# Load data
df_fred <- read_csv("jobs_market.csv")
## Rows: 523 Columns: 3
## ── Column specification ────────────────────────────────────────────────────────
## Delimiter: ","
## chr (1): WILL5000INDFC
## dbl (1): IHLCHGUS
## date (1): DATE
##
## ℹ Use `spec()` to retrieve the full column specification for this data.
## ℹ Specify the column types or set `show_col_types = FALSE` to quiet this message.
# Convert column to numeric
df_fred$WILL5000INDFC <- as.numeric(df_fred$WILL5000INDFC)
## Warning: NAs introduced by coercion
# Preview data
glimpse(df_fred)
## Rows: 523
## Columns: 3
## $ DATE <date> 2020-03-02, 2020-03-03, 2020-03-04, 2020-03-05, 2020-03…
## $ WILL5000INDFC <dbl> 146.51, 142.57, 148.23, 143.30, 140.68, 129.58, 135.71, …
## $ IHLCHGUS <dbl> -1.4, -1.4, -1.6, -1.7, -1.8, -1.9, -2.1, -2.2, -2.3, -2…
# Check for NAs
sum(is.na(df_fred$WILL5000INDFC))
## [1] 16
# Drop NAs
df_fred <- df_fred %>% drop_na()
# Preview relationship between independent and dependent variables
plot(df_fred$IHLCHGUS, df_fred$WILL5000INDFC)
Looks like the linearity assumption is not being met, but we may be able to handle this later via a seasonal dummy variable, so let’s proceed.

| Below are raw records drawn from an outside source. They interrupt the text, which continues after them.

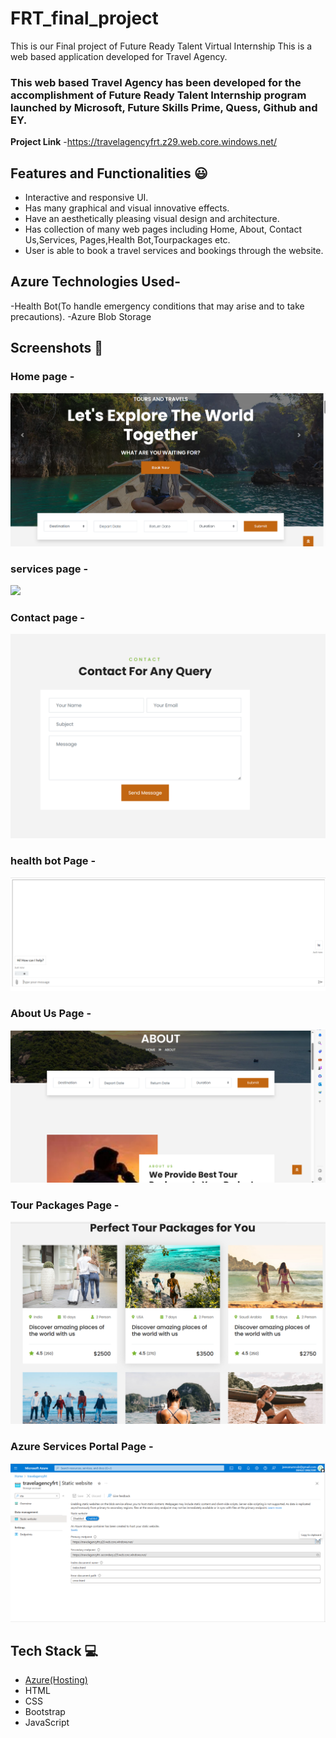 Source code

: # FRT_final_project
This is our Final project of Future Ready Talent Virtual Internship
This is a web based application developed for Travel Agency.

### This web based Travel Agency has been developed for the accomplishment of Future Ready Talent Internship program launched by Microsoft, Future Skills Prime, Quess, Github and EY.


**Project Link** -https://travelagencyfrt.z29.web.core.windows.net/

## Features and Functionalities 😃

- Interactive and responsive UI.
- Has many graphical and visual innovative effects.
- Have an aesthetically pleasing visual design and architecture.
- Has collection of many web pages including Home, About, Contact Us,Services, Pages,Health Bot,Tourpackages etc.
- User is able to book a travel services and bookings through the website.

## Azure Technologies Used-
-Health Bot(To handle emergency conditions that may arise and to take precautions).
-Azure Blob Storage

## Screenshots 📸

### Home page -  
<img src="home.png">

### services page -
<img src="service.png">

### Contact page -
<img src="contact.png">

### health bot Page -
<img src="health.png">

### About Us Page -
<img src="about.png">

### Tour Packages Page -
<img src="tour packages.png">

### Azure Services Portal Page -
<img src="azureserviceportal.png">


## Tech Stack 💻

- [Azure(Hosting)](https://azure.microsoft.com/en-in/features/azure-portal/)
- HTML
- CSS
- Bootstrap
- JavaScript
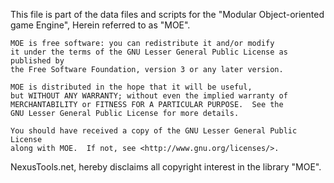 This file is part of the data files and scripts for the "Modular Object-oriented game Engine",
Herein referred to as "MOE".

    MOE is free software: you can redistribute it and/or modify
    it under the terms of the GNU Lesser General Public License as published by
    the Free Software Foundation, version 3 or any later version.

    MOE is distributed in the hope that it will be useful,
    but WITHOUT ANY WARRANTY; without even the implied warranty of
    MERCHANTABILITY or FITNESS FOR A PARTICULAR PURPOSE.  See the
    GNU Lesser General Public License for more details.

    You should have received a copy of the GNU Lesser General Public License
    along with MOE.  If not, see <http://www.gnu.org/licenses/>.
    
NexusTools.net, hereby disclaims all copyright interest in the library "MOE".
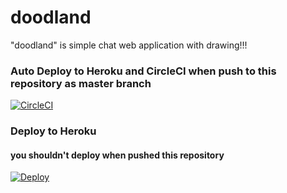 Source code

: # doodland
"doodland" is simple chat web application with drawing!!!

###  Auto Deploy to Heroku and CircleCI when push to this repository as master branch
[![CircleCI](https://circleci.com/gh/haryoiro/TS_DrawChatApp/tree/master.svg?style=svg)](https://circleci.com/gh/haryoiro/TS_DrawChatApp/tree/master)

### Deploy to Heroku
#### you shouldn't deploy when pushed this repository

[![Deploy](https://www.herokucdn.com/deploy/button.svg)](https://heroku.com/deploy)
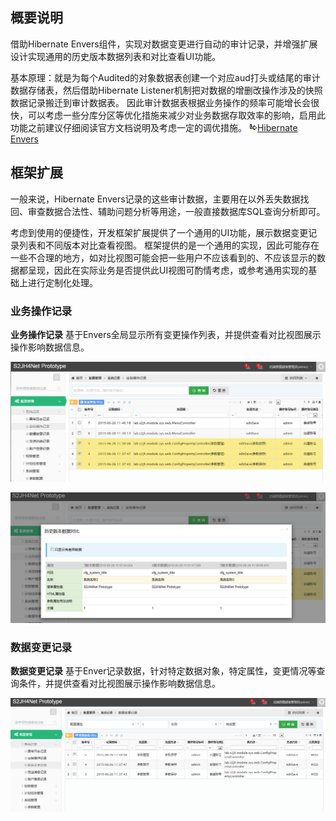 ## 概要说明

借助Hibernate Envers组件，实现对数据变更进行自动的审计记录，并增强扩展设计实现通用的历史版本数据列表和对比查看UI功能。

基本原理：就是为每个Audited的对象数据表创建一个对应aud打头或结尾的审计数据存储表，然后借助Hibernate Listener机制把对数据的增删改操作涉及的快照数据记录搬迁到审计数据表。
因此审计数据表根据业务操作的频率可能增长会很快，可以考虑一些分库分区等优化措施来减少对业务数据存取效率的影响，启用此功能之前建议仔细阅读官方文档说明及考虑一定的调优措施。
[![link](images/link.gif)Hibernate Envers](http://docs.jboss.org/hibernate/orm/4.1/devguide/en-US/html/ch15.html)

## 框架扩展

一般来说，Hibernate Envers记录的这些审计数据，主要用在以外丢失数据找回、审查数据合法性、辅助问题分析等用途，一般直接数据库SQL查询分析即可。

考虑到使用的便捷性，开发框架扩展提供了一个通用的UI功能，展示数据变更记录列表和不同版本对比查看视图。
框架提供的是一个通用的实现，因此可能存在一些不合理的地方，如对比视图可能会把一些用户不应该看到的、不应该显示的数据都呈现，因此在实际业务是否提供此UI视图可酌情考虑，或参考通用实现的基础上进行定制化处理。

### 业务操作记录

**业务操作记录** 基于Envers全局显示所有变更操作列表，并提供查看对比视图展示操作影响数据信息。


![audit-list](images/audit-op-log.jpg)

![audit-compare](images/audit-compare.jpg)


### 数据变更记录

**数据变更记录** 基于Enver记录数据，针对特定数据对象，特定属性，变更情况等查询条件，并提供查看对比视图展示操作影响数据信息。


![audit-list](images/audit-data-log.jpg) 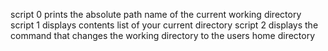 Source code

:script 0 prints the absolute path name of the current working directory
script 1 displays contents list of your current directory
script 2 displays the command that changes the working directory to the users home directory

# Create linear regression model
model <- lm(IHLCHGUS ~ WILL5000INDFC, data=df_fred)
summary(model)
##
## Call:
## lm(formula = IHLCHGUS ~ WILL5000INDFC, data = df_fred)
##
## Residuals:
## Min 1Q Median 3Q Max
## -17.029 -8.444 -5.301 5.806 44.184
##
## Coefficients:
## Estimate Std. Error t value Pr(>|t|)
## (Intercept) -104.66377 3.25205 -32.18 <2e-16 ***
## WILL5000INDFC 0.53842 0.01698 31.70 <2e-16 ***
## ---
## Signif. codes: 0 '***' 0.001 '**' 0.01 '*' 0.05 '.' 0.1 ' ' 1
##
## Residual standard error: 12.64 on 505 degrees of freedom
## Multiple R-squared: 0.6656, Adjusted R-squared: 0.6649
## F-statistic: 1005 on 1 and 505 DF, p-value: < 2.2e-16
The Wilshire 5000 Total Market Full Cap Index is significant and adjusted R-squared is moderately high.
plot(model)
By reviewing the Residuals vs Fitted and Normal Q-Q plots we can conclude the model is not meeting the homoscedasticity and normality assumptions, respectively.

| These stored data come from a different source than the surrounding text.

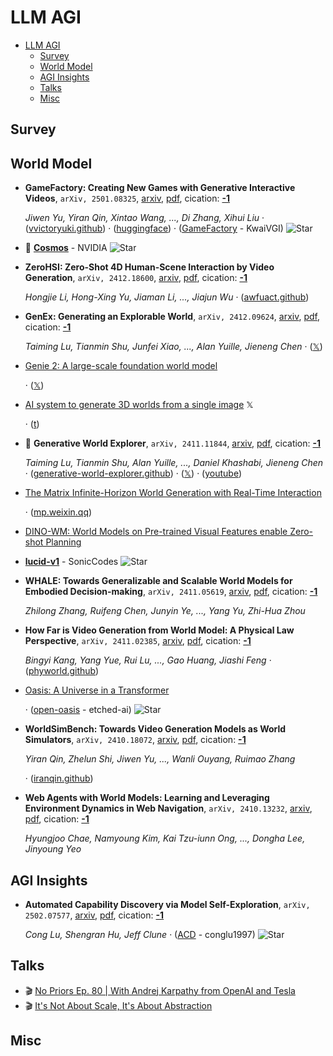 # LLM AGI

- [LLM AGI](#llm-agi) 
  - [Survey](#survey)
  - [World Model](#world-model)
  - [AGI Insights](#agi-insights)
  - [Talks](#talks)
  - [Misc](#misc)


## Survey


## World Model

- **GameFactory: Creating New Games with Generative Interactive Videos**, `arXiv, 2501.08325`, [arxiv](http://arxiv.org/abs/2501.08325v1), [pdf](http://arxiv.org/pdf/2501.08325v1.pdf), cication: [**-1**](None) 

	 *Jiwen Yu, Yiran Qin, Xintao Wang, ..., Di Zhang, Xihui Liu* · ([vvictoryuki.github](https://vvictoryuki.github.io/gamefactory/)) · ([huggingface](https://huggingface.co/datasets/KwaiVGI/GameFactory-Dataset)) · ([GameFactory](https://github.com/KwaiVGI/GameFactory) - KwaiVGI) ![Star](https://img.shields.io/github/stars/KwaiVGI/GameFactory.svg?style=social&label=Star)
- 🌟 [**Cosmos**](https://github.com/NVIDIA/Cosmos) - NVIDIA ![Star](https://img.shields.io/github/stars/NVIDIA/Cosmos.svg?style=social&label=Star) 
- **ZeroHSI: Zero-Shot 4D Human-Scene Interaction by Video Generation**, `arXiv, 2412.18600`, [arxiv](http://arxiv.org/abs/2412.18600v1), [pdf](http://arxiv.org/pdf/2412.18600v1.pdf), cication: [**-1**](None) 

	 *Hongjie Li, Hong-Xing Yu, Jiaman Li, ..., Jiajun Wu* · ([awfuact.github](https://awfuact.github.io/zerohsi/))
- **GenEx: Generating an Explorable World**, `arXiv, 2412.09624`, [arxiv](http://arxiv.org/abs/2412.09624v3), [pdf](http://arxiv.org/pdf/2412.09624v3.pdf), cication: [**-1**](None) 

	 *Taiming Lu, Tianmin Shu, Junfei Xiao, ..., Alan Yuille, Jieneng Chen* · ([𝕏](https://x.com/jieneng_chen/status/1868521544252830072?s=46&t=0K8BJ9zWR0CDK56td_JoRg))
- [Genie 2: A large-scale foundation world model](https://deepmind.google/discover/blog/genie-2-a-large-scale-foundation-world-model/) 

	 · ([𝕏](https://x.com/GoogleDeepMind/status/1864367798132039836))
- [AI system to generate 3D worlds from a single image](https://x.com/theworldlabs/status/1863617989549109328)  𝕏 

	 · ([t](https://t.co/ASD6ZHMwxI))
- 🌟 **Generative World Explorer**, `arXiv, 2411.11844`, [arxiv](http://arxiv.org/abs/2411.11844v2), [pdf](http://arxiv.org/pdf/2411.11844v2.pdf), cication: [**-1**](None) 

	 *Taiming Lu, Tianmin Shu, Alan Yuille, ..., Daniel Khashabi, Jieneng Chen* · ([generative-world-explorer.github](https://generative-world-explorer.github.io/)) · ([𝕏](https://x.com/jieneng_chen/status/1858754157697790210)) · ([youtube](https://www.youtube.com/watch?v=_1YMpI-oHWU&ab_channel=JienengChen))
- [The Matrix        Infinite-Horizon World Generation with Real-Time Interaction](https://thematrix1999.github.io/) 

	 · ([mp.weixin.qq](https://mp.weixin.qq.com/s?__biz=MzIzNjc1NzUzMw==&mid=2247760141&idx=4&sn=f6e815d57fcb6df68d7dfa2e9e7fedb0&chksm=e991229bca440619bccda5fdddf49c2ce501162db94bd203cdf32666ad56fc4318f5b1b0d8e7&scene=0&xtrack=1))
- [DINO-WM: World Models on Pre-trained                                   Visual Features enable Zero-shot Planning](https://dino-wm.github.io/) 
- [**lucid-v1**](https://github.com/SonicCodes/lucid-v1) - SonicCodes ![Star](https://img.shields.io/github/stars/SonicCodes/lucid-v1.svg?style=social&label=Star) 
- **WHALE: Towards Generalizable and Scalable World Models for Embodied 
  Decision-making**, `arXiv, 2411.05619`, [arxiv](http://arxiv.org/abs/2411.05619v1), [pdf](http://arxiv.org/pdf/2411.05619v1.pdf), cication: [**-1**](None) 

	 *Zhilong Zhang, Ruifeng Chen, Junyin Ye, ..., Yang Yu, Zhi-Hua Zhou*
- **How Far is Video Generation from World Model: A Physical Law Perspective**, `arXiv, 2411.02385`, [arxiv](http://arxiv.org/abs/2411.02385v1), [pdf](http://arxiv.org/pdf/2411.02385v1.pdf), cication: [**-1**](None) 

	 *Bingyi Kang, Yang Yue, Rui Lu, ..., Gao Huang, Jiashi Feng* · ([phyworld.github](https://phyworld.github.io/))
- [Oasis: A Universe in a Transformer](https://oasis-model.github.io/) 

	 · ([open-oasis](https://github.com/etched-ai/open-oasis) - etched-ai) ![Star](https://img.shields.io/github/stars/etched-ai/open-oasis.svg?style=social&label=Star)
- **WorldSimBench: Towards Video Generation Models as World Simulators**, `arXiv, 2410.18072`, [arxiv](http://arxiv.org/abs/2410.18072v1), [pdf](http://arxiv.org/pdf/2410.18072v1.pdf), cication: [**-1**](None) 

	 *Yiran Qin, Zhelun Shi, Jiwen Yu, ..., Wanli Ouyang, Ruimao Zhang*

	 · ([iranqin.github](https://iranqin.github.io/WorldSimBench.github.io))
- **Web Agents with World Models: Learning and Leveraging Environment 
  Dynamics in Web Navigation**, `arXiv, 2410.13232`, [arxiv](http://arxiv.org/abs/2410.13232v1), [pdf](http://arxiv.org/pdf/2410.13232v1.pdf), cication: [**-1**](None)

	 *Hyungjoo Chae, Namyoung Kim, Kai Tzu-iunn Ong, ..., Dongha Lee, Jinyoung Yeo*

## AGI Insights

- **Automated Capability Discovery via Model Self-Exploration**, `arXiv, 2502.07577`, [arxiv](http://arxiv.org/abs/2502.07577v2), [pdf](http://arxiv.org/pdf/2502.07577v2.pdf), cication: [**-1**](None) 

	 *Cong Lu, Shengran Hu, Jeff Clune* · ([ACD](https://github.com/conglu1997/ACD?tab=readme-ov-file) - conglu1997) ![Star](https://img.shields.io/github/stars/conglu1997/ACD.svg?style=social&label=Star)

## Talks

- :clapper: [No Priors Ep. 80 | With Andrej Karpathy from OpenAI and Tesla](https://www.youtube.com/) 
- :clapper: [It's Not About Scale, It's About Abstraction](https://www.youtube.com/watch?v=s7_NlkBwdj8) 

## Misc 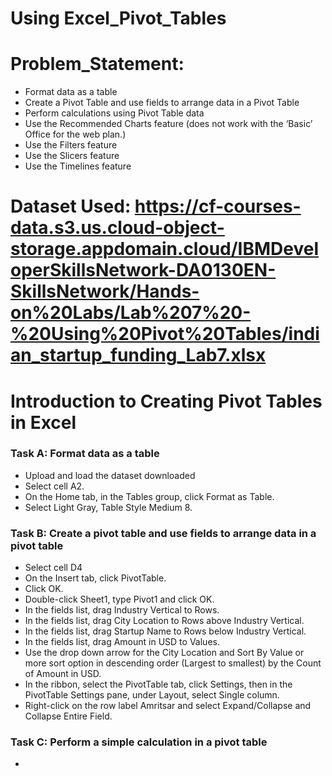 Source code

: # Using Excel_Pivot_Tables

# Problem_Statement:
- Format data as a table
- Create a Pivot Table and use fields to arrange data in a Pivot Table
- Perform calculations using Pivot Table data
- Use the Recommended Charts feature (does not work with the ‘Basic’ Office for the web plan.)
- Use the Filters feature
- Use the Slicers feature
- Use the Timelines feature

# Dataset Used: https://cf-courses-data.s3.us.cloud-object-storage.appdomain.cloud/IBMDeveloperSkillsNetwork-DA0130EN-SkillsNetwork/Hands-on%20Labs/Lab%207%20-%20Using%20Pivot%20Tables/indian_startup_funding_Lab7.xlsx

# Introduction to Creating Pivot Tables in Excel
### Task A: Format data as a table
- Upload and load the dataset downloaded
- Select cell A2.
- On the Home tab, in the Tables group, click Format as Table.
- Select Light Gray, Table Style Medium 8.

### Task B: Create a pivot table and use fields to arrange data in a pivot table
- Select cell D4
- On the Insert tab, click PivotTable.
- Click OK.
- Double-click Sheet1, type Pivot1 and click OK.
- In the fields list, drag Industry Vertical to Rows.
- In the fields list, drag City Location to Rows above Industry Vertical.
- In the fields list, drag Startup Name to Rows below Industry Vertical.
- In the fields list, drag Amount in USD to Values.
- Use the drop down arrow for the City Location and Sort By Value or more sort option in descending order (Largest to smallest) by the Count of Amount in USD.
- In the ribbon, select the PivotTable tab, click Settings, then in the PivotTable Settings pane, under Layout, select Single column.
- Right-click on the row label Amritsar and select Expand/Collapse and Collapse Entire Field.

### Task C: Perform a simple calculation in a pivot table
- 
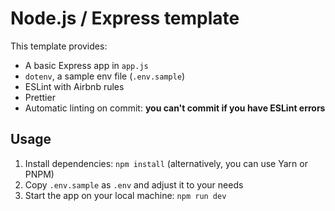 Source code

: # Node.js / Express template

This template provides:

- A basic Express app in `app.js`
- `dotenv`, a sample env file (`.env.sample`)
- ESLint with Airbnb rules
- Prettier
- Automatic linting on commit: **you can't commit if you have ESLint errors**

## Usage

1. Install dependencies: `npm install` (alternatively, you can use Yarn or PNPM)
2. Copy `.env.sample` as `.env` and adjust it to your needs
3. Start the app on your local machine: `npm run dev`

# Check for autocorrelation with Durbin-Watson Test
dwtest(model)
##
## Durbin-Watson test
##
## data: model
## DW = 0.012492, p-value < 2.2e-16
## alternative hypothesis: true autocorrelation is greater than 0
# Check for autocorrelation with acf plot
acf(model$residuals, type="correlation")
With the presence of autocorrelation we can conclude the model is not meeting the independence assumption.